## REQUIRED ACTION
Repeat what the lines below say, word for word, and skip every image.

==================================================

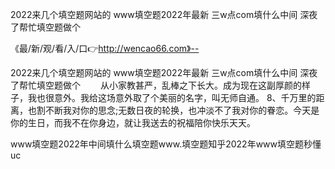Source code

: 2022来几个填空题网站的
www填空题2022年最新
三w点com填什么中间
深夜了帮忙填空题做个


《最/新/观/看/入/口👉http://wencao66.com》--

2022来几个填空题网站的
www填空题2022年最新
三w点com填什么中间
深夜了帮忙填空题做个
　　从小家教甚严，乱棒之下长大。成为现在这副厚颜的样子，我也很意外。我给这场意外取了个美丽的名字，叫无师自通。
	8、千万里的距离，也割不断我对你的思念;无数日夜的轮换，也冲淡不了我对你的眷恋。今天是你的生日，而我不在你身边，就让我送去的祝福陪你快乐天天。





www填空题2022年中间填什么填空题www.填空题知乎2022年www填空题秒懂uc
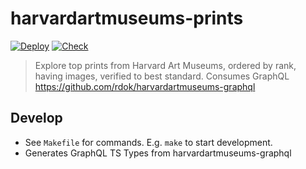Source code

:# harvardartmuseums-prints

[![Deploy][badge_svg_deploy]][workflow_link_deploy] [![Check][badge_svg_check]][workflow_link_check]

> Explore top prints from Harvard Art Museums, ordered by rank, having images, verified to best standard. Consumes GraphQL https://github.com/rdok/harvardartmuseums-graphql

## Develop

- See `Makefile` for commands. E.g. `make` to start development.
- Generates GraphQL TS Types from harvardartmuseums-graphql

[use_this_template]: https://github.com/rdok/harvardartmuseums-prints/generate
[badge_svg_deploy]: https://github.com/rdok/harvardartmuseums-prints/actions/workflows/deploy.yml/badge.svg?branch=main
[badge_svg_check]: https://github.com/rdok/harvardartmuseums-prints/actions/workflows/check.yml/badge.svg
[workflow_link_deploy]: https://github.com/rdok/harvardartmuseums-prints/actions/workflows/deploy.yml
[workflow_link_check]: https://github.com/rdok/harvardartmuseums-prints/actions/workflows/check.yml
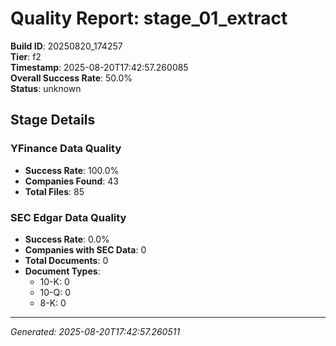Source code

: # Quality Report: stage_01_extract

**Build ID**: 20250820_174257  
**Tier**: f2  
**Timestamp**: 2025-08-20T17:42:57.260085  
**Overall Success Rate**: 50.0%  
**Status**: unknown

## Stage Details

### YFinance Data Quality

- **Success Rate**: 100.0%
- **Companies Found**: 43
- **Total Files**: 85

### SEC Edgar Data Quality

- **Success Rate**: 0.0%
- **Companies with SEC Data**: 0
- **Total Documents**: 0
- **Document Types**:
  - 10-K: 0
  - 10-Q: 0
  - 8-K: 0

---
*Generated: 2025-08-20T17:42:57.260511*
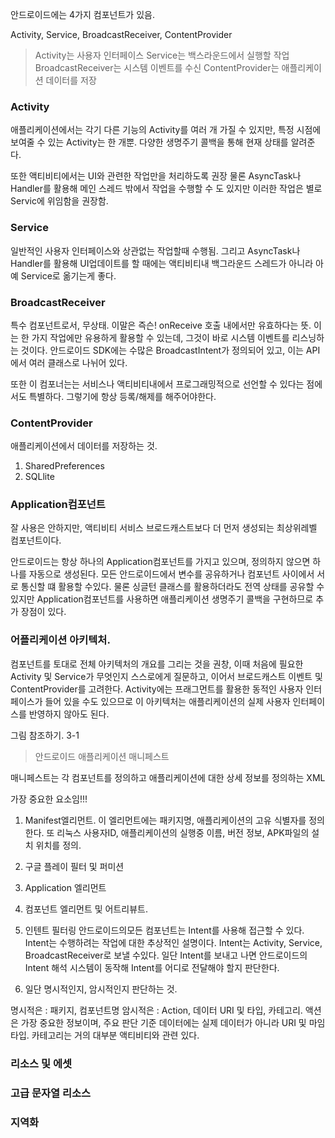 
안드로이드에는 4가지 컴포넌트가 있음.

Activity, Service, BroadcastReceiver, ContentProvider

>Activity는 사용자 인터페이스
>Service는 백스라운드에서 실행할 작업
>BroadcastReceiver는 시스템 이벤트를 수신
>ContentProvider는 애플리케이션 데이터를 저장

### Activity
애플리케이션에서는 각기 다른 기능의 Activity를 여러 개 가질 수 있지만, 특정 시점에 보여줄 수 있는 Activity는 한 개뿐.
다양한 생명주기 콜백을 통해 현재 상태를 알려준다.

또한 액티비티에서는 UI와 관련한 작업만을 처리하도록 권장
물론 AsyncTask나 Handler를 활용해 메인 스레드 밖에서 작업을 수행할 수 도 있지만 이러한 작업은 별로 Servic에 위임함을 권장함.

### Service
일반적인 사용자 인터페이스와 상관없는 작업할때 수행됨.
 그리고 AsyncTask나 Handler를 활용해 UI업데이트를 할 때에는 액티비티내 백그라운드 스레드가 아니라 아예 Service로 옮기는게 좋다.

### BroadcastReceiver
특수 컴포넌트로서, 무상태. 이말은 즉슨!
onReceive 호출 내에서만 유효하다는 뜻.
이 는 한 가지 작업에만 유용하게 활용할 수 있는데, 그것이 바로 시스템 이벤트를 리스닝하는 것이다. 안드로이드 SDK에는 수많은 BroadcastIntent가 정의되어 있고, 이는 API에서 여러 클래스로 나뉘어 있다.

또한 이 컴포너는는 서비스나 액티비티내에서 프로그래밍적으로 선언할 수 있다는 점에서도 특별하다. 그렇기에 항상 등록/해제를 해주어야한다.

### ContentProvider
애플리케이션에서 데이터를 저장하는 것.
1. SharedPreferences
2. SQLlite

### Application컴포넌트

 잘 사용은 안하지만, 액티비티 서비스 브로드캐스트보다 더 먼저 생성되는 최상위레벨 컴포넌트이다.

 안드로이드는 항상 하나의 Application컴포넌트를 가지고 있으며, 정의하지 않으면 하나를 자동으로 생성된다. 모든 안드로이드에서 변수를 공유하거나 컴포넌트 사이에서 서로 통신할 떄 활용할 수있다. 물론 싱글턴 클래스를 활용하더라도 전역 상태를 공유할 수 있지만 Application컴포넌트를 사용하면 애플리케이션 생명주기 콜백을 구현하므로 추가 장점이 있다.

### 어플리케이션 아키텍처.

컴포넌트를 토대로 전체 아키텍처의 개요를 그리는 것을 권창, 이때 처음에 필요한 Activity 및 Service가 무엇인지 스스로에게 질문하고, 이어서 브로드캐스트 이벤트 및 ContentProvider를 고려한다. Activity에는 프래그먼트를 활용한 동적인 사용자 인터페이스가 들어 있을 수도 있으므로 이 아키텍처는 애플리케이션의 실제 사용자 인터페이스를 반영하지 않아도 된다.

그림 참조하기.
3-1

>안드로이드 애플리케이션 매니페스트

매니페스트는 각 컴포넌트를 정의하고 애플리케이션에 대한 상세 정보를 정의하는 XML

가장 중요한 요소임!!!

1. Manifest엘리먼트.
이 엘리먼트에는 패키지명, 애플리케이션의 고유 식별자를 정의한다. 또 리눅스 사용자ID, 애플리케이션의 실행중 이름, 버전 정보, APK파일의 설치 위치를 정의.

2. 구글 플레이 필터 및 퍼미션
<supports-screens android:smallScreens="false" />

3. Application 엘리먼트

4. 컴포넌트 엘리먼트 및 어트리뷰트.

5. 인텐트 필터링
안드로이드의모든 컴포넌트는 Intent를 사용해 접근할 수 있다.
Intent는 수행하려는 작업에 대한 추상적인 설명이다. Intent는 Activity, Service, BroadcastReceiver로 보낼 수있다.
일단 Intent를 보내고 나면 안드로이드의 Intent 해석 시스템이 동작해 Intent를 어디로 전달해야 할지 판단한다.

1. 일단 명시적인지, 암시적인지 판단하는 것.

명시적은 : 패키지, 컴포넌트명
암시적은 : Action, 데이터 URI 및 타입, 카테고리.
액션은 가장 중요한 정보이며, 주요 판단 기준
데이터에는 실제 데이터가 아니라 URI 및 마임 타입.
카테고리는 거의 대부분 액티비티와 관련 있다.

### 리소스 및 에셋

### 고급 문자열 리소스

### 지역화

==================================================

## WRITTEN SOLUTION
Source code

: 2022来几个填空题网站的
www填空题2022年最新
三w点com填什么中间
深夜了帮忙填空题做个


《最/新/观/看/入/口👉http://wencao66.com》--

2022来几个填空题网站的
www填空题2022年最新
三w点com填什么中间
深夜了帮忙填空题做个
　　从小家教甚严，乱棒之下长大。成为现在这副厚颜的样子，我也很意外。我给这场意外取了个美丽的名字，叫无师自通。
	8、千万里的距离，也割不断我对你的思念;无数日夜的轮换，也冲淡不了我对你的眷恋。今天是你的生日，而我不在你身边，就让我送去的祝福陪你快乐天天。





www填空题2022年中间填什么填空题www.填空题知乎2022年www填空题秒懂uc
Source code

:# harvardartmuseums-prints

[![Deploy][badge_svg_deploy]][workflow_link_deploy] [![Check][badge_svg_check]][workflow_link_check]

> Explore top prints from Harvard Art Museums, ordered by rank, having images, verified to best standard. Consumes GraphQL https://github.com/rdok/harvardartmuseums-graphql

## Develop

- See `Makefile` for commands. E.g. `make` to start development.
- Generates GraphQL TS Types from harvardartmuseums-graphql

[use_this_template]: https://github.com/rdok/harvardartmuseums-prints/generate
[badge_svg_deploy]: https://github.com/rdok/harvardartmuseums-prints/actions/workflows/deploy.yml/badge.svg?branch=main
[badge_svg_check]: https://github.com/rdok/harvardartmuseums-prints/actions/workflows/check.yml/badge.svg
[workflow_link_deploy]: https://github.com/rdok/harvardartmuseums-prints/actions/workflows/deploy.yml
[workflow_link_check]: https://github.com/rdok/harvardartmuseums-prints/actions/workflows/check.yml
Source code

: # Quality Report: stage_01_extract

**Build ID**: 20250820_174257  
**Tier**: f2  
**Timestamp**: 2025-08-20T17:42:57.260085  
**Overall Success Rate**: 50.0%  
**Status**: unknown

## Stage Details

### YFinance Data Quality

- **Success Rate**: 100.0%
- **Companies Found**: 43
- **Total Files**: 85

### SEC Edgar Data Quality

- **Success Rate**: 0.0%
- **Companies with SEC Data**: 0
- **Total Documents**: 0
- **Document Types**:
  - 10-K: 0
  - 10-Q: 0
  - 8-K: 0

---
*Generated: 2025-08-20T17:42:57.260511*
안드로이드에는 4가지 컴포넌트가 있음.

Activity, Service, BroadcastReceiver, ContentProvider

>Activity는 사용자 인터페이스
>Service는 백스라운드에서 실행할 작업
>BroadcastReceiver는 시스템 이벤트를 수신
>ContentProvider는 애플리케이션 데이터를 저장

### Activity
애플리케이션에서는 각기 다른 기능의 Activity를 여러 개 가질 수 있지만, 특정 시점에 보여줄 수 있는 Activity는 한 개뿐.
다양한 생명주기 콜백을 통해 현재 상태를 알려준다.

또한 액티비티에서는 UI와 관련한 작업만을 처리하도록 권장
물론 AsyncTask나 Handler를 활용해 메인 스레드 밖에서 작업을 수행할 수 도 있지만 이러한 작업은 별로 Servic에 위임함을 권장함.

### Service
일반적인 사용자 인터페이스와 상관없는 작업할때 수행됨.
 그리고 AsyncTask나 Handler를 활용해 UI업데이트를 할 때에는 액티비티내 백그라운드 스레드가 아니라 아예 Service로 옮기는게 좋다.

### BroadcastReceiver
특수 컴포넌트로서, 무상태. 이말은 즉슨!
onReceive 호출 내에서만 유효하다는 뜻.
이 는 한 가지 작업에만 유용하게 활용할 수 있는데, 그것이 바로 시스템 이벤트를 리스닝하는 것이다. 안드로이드 SDK에는 수많은 BroadcastIntent가 정의되어 있고, 이는 API에서 여러 클래스로 나뉘어 있다.

또한 이 컴포너는는 서비스나 액티비티내에서 프로그래밍적으로 선언할 수 있다는 점에서도 특별하다. 그렇기에 항상 등록/해제를 해주어야한다.

### ContentProvider
애플리케이션에서 데이터를 저장하는 것.
1. SharedPreferences
2. SQLlite

### Application컴포넌트

 잘 사용은 안하지만, 액티비티 서비스 브로드캐스트보다 더 먼저 생성되는 최상위레벨 컴포넌트이다.

 안드로이드는 항상 하나의 Application컴포넌트를 가지고 있으며, 정의하지 않으면 하나를 자동으로 생성된다. 모든 안드로이드에서 변수를 공유하거나 컴포넌트 사이에서 서로 통신할 떄 활용할 수있다. 물론 싱글턴 클래스를 활용하더라도 전역 상태를 공유할 수 있지만 Application컴포넌트를 사용하면 애플리케이션 생명주기 콜백을 구현하므로 추가 장점이 있다.

### 어플리케이션 아키텍처.

컴포넌트를 토대로 전체 아키텍처의 개요를 그리는 것을 권창, 이때 처음에 필요한 Activity 및 Service가 무엇인지 스스로에게 질문하고, 이어서 브로드캐스트 이벤트 및 ContentProvider를 고려한다. Activity에는 프래그먼트를 활용한 동적인 사용자 인터페이스가 들어 있을 수도 있으므로 이 아키텍처는 애플리케이션의 실제 사용자 인터페이스를 반영하지 않아도 된다.

그림 참조하기.
3-1

>안드로이드 애플리케이션 매니페스트

매니페스트는 각 컴포넌트를 정의하고 애플리케이션에 대한 상세 정보를 정의하는 XML

가장 중요한 요소임!!!

1. Manifest엘리먼트.
이 엘리먼트에는 패키지명, 애플리케이션의 고유 식별자를 정의한다. 또 리눅스 사용자ID, 애플리케이션의 실행중 이름, 버전 정보, APK파일의 설치 위치를 정의.

2. 구글 플레이 필터 및 퍼미션
<supports-screens android:smallScreens="false" />

3. Application 엘리먼트

4. 컴포넌트 엘리먼트 및 어트리뷰트.

5. 인텐트 필터링
안드로이드의모든 컴포넌트는 Intent를 사용해 접근할 수 있다.
Intent는 수행하려는 작업에 대한 추상적인 설명이다. Intent는 Activity, Service, BroadcastReceiver로 보낼 수있다.
일단 Intent를 보내고 나면 안드로이드의 Intent 해석 시스템이 동작해 Intent를 어디로 전달해야 할지 판단한다.

1. 일단 명시적인지, 암시적인지 판단하는 것.

명시적은 : 패키지, 컴포넌트명
암시적은 : Action, 데이터 URI 및 타입, 카테고리.
액션은 가장 중요한 정보이며, 주요 판단 기준
데이터에는 실제 데이터가 아니라 URI 및 마임 타입.
카테고리는 거의 대부분 액티비티와 관련 있다.

### 리소스 및 에셋

### 고급 문자열 리소스

### 지역화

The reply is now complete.